MRI is currently one of the more powerful techniques available in medical imaging; in the same imaging session, MRI can acquire high-resolution anatomical data with excellent soft tissue contrast, as well as data reporting on physiological and even cellular information, all of which is accomplished without ionizing radiation. Quantitative MRI techniques are poised to move rapidly from bench to bedside. It is anticipated that some subset of the MRI techniques will make a significant contribution to IPI and to personalized medicine in the next decade.
The rapid pace of these developments and the significant increase in the associated complexities have introduced considerable new challenges to the radiation treatment team. This is particularly true for the clinical medical physicist, whose role it is to ensure the correct delivery of the radiation dose distribution prescribed and approved for a patient's treatment by the oncologist through IPI guidance of a patient. It is unquestionable that the burden presented by modern radiation delivery validation is significant. It requires accessing, managing, analyzing, and integrating datasets of varied data types that are ever growing in size and complexity. Medical physicists today are uniquely positioned to harness the power of this data and make an even greater contribution to the treatment planning and delivery of each patient based upon a customized approach. This approach needs considerable development to establish robust process of treatment planning, quality assurance, and safety considerations. It is a challenge and an opportunity for medical physicists to make big gains, both professionally and for the cancer patients undergoing treatments in clinics around the world. This work is the new horizon for medical physics.

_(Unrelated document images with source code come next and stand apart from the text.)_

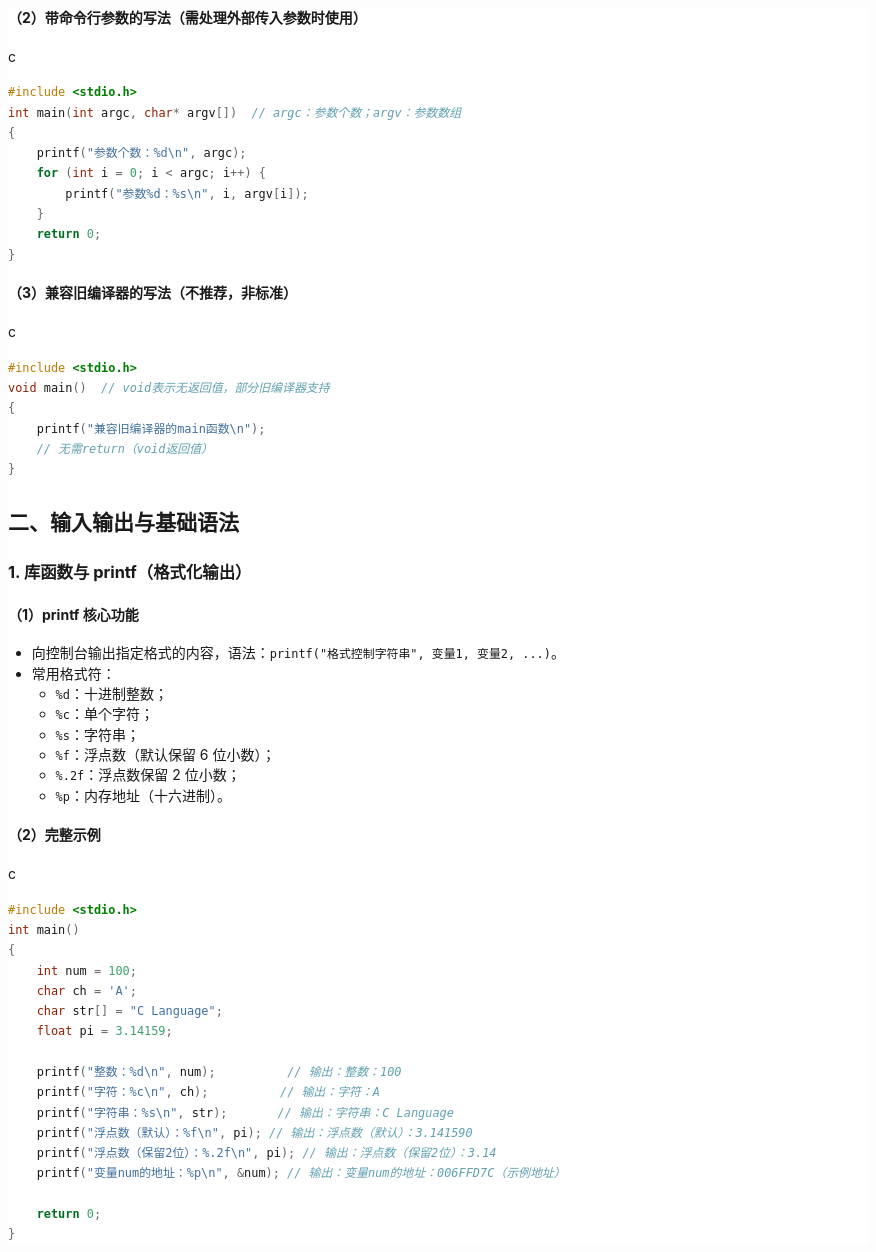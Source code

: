 #### （2）带命令行参数的写法（需处理外部传入参数时使用）

c

```c
#include <stdio.h>
int main(int argc, char* argv[])  // argc：参数个数；argv：参数数组
{
    printf("参数个数：%d\n", argc);
    for (int i = 0; i < argc; i++) {
        printf("参数%d：%s\n", i, argv[i]);
    }
    return 0;
}
```

#### （3）兼容旧编译器的写法（不推荐，非标准）

c

```c
#include <stdio.h>
void main()  // void表示无返回值，部分旧编译器支持
{
    printf("兼容旧编译器的main函数\n");
    // 无需return（void返回值）
}
```

## 二、输入输出与基础语法

### 1. 库函数与 printf（格式化输出）

#### （1）printf 核心功能

- 向控制台输出指定格式的内容，语法：`printf("格式控制字符串", 变量1, 变量2, ...)`。
- 常用格式符：
	- `%d`：十进制整数；
	- `%c`：单个字符；
	- `%s`：字符串；
	- `%f`：浮点数（默认保留 6 位小数）；
	- `%.2f`：浮点数保留 2 位小数；
	- `%p`：内存地址（十六进制）。

#### （2）完整示例

c

```c
#include <stdio.h>
int main()
{
    int num = 100;
    char ch = 'A';
    char str[] = "C Language";
    float pi = 3.14159;

    printf("整数：%d\n", num);          // 输出：整数：100
    printf("字符：%c\n", ch);          // 输出：字符：A
    printf("字符串：%s\n", str);       // 输出：字符串：C Language
    printf("浮点数（默认）：%f\n", pi); // 输出：浮点数（默认）：3.141590
    printf("浮点数（保留2位）：%.2f\n", pi); // 输出：浮点数（保留2位）：3.14
    printf("变量num的地址：%p\n", &num); // 输出：变量num的地址：006FFD7C（示例地址）

    return 0;
}
```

Since these developments are providing the potential to expand the role and responsibilities of conventional RT medical physicists, we should broaden the scope of our teaching and training syllabi, incorporating efficient and cost-effective methods of Web-based eLearning using blended (elements consisting of didactic, interactive, and applied hands-on learning) courses. In particular, our educational programs should provide electives in the following areas:
- Imaging-based data collection and management
- Statistical methods to identify patterns and interdependencies
- Learning the language of quantitative data
- Extraction of data from record and verify systems such as Aria and Mosaiq
- Skills to analyze radiogenomic and pathologic/genetic information
- Development of skills to optimize outcome data within radiation oncology and integrate it with patient data from other disciplines.
It behooves us to build the bridges necessary for us to link and establish collaboration with other multidisciplinary professionals in the field. We should promote teaming efforts with information technologists, biomedical engineers, imaging specialists, biologists, and medical professionals. These are all exciting opportunities, and I sincerely hope the medical physics community is prepared to explore these new horizons.